This is the readme for the models associated with the paper:
Ricci G, Magosso E, Ursino M *(2021)
The relationship between oscillations in brain regions and functional connectivity: a critical analysis with the aid of neural mass models
This archive was contributed by G Ricci.
The repository contains two main programs:
1) Simulate_NMM_variousTrials.m: allows the simulation of the Neural Mass Model of four interconnected regions of interest (ROI) and the memorization
of results in a file ‘simulation.mat’. Each ROI reproduces a neural activity in a different frequency band (ROI 1: beta band, ROI 2: gamma band, ROI 3:
theta band, ROI 4: alpha band) and its internal parameters are kept constant for the whole study. The network configuration refers to the diagram shown
in Figure 2.A. However, most of the data analysed in the manuscript can be easily generated by changing the following parameters:
* Wp: 4x4 matrix containing the excitatory synapses where the rows represent the target ROI and the columns the source ROI (for Fig.6)
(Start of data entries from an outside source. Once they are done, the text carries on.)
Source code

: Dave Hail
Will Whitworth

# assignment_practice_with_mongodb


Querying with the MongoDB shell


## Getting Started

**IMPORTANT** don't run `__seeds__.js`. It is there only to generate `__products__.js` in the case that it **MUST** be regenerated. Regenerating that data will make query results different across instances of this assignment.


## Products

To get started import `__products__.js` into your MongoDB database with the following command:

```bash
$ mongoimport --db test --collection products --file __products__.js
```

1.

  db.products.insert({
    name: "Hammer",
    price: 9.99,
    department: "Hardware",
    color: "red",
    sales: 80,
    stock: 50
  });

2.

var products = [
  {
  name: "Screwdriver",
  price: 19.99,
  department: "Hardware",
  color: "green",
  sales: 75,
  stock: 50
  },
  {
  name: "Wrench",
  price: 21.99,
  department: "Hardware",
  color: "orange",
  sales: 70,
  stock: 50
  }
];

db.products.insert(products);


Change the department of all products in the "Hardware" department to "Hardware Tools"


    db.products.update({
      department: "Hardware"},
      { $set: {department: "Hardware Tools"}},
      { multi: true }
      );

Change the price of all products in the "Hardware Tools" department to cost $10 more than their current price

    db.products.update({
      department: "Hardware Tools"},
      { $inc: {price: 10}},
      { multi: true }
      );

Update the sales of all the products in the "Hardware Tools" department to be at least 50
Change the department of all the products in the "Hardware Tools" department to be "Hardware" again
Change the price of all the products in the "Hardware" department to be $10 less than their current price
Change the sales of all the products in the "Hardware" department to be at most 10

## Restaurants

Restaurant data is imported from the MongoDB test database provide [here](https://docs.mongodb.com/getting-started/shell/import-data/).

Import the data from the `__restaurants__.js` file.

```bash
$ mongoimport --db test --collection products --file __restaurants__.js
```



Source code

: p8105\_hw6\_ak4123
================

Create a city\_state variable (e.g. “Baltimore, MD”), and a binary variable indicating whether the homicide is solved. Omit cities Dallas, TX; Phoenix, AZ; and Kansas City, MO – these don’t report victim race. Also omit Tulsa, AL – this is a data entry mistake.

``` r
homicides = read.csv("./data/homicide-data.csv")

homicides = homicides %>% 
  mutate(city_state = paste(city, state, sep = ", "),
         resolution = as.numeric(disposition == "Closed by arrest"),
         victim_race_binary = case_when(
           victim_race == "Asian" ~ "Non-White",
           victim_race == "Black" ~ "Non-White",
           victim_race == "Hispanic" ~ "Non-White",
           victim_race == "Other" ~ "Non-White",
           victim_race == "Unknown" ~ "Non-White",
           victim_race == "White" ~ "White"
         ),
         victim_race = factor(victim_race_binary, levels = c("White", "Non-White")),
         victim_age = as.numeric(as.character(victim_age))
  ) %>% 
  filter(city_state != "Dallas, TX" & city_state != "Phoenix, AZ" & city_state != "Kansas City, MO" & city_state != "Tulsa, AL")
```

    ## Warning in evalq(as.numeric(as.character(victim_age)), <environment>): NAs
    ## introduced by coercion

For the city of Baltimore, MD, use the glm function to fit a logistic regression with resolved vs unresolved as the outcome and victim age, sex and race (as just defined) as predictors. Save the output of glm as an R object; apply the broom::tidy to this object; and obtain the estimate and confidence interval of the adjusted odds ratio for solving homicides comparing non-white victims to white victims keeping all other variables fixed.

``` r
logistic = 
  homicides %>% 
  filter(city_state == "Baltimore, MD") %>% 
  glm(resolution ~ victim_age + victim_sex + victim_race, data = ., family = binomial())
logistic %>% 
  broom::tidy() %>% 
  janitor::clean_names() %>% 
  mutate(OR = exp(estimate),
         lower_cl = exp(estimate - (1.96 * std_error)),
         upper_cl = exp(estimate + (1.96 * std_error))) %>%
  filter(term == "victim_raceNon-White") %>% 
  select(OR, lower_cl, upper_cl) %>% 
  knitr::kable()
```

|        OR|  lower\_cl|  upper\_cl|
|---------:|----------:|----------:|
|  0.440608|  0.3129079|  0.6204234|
* Wf: 4x4 matrix containing the inhibitory synapses where the rows represent the target ROI and the columns the source ROI (for Fig.6)
* m(1): mean value of the input to ROI beta (for Fig.7-10, Fig.12)
* m(2): mean value of the input to ROI gamma (for Fig.7-10)
* m(3): mean value of the input to ROI theta (for Fig.7-10)
* m(4): mean value of the input to ROI alpha (for Fig.3, Fig.7-10, Fig.13)
The program performs 10 simulations, using a different noise seed for each trial. Then, it saves the EEG data, the synaptic matrices (Wp, Wf), the input
mean values (m) and the time vector (tt) in a ‘simulation.mat’ file. It is worth noting that the 10 trials are saved in two different variables, as
different connectivity estimators require different data organization (Data is used for Granger Causality methods, while Matrix_eeg_C for the other methods).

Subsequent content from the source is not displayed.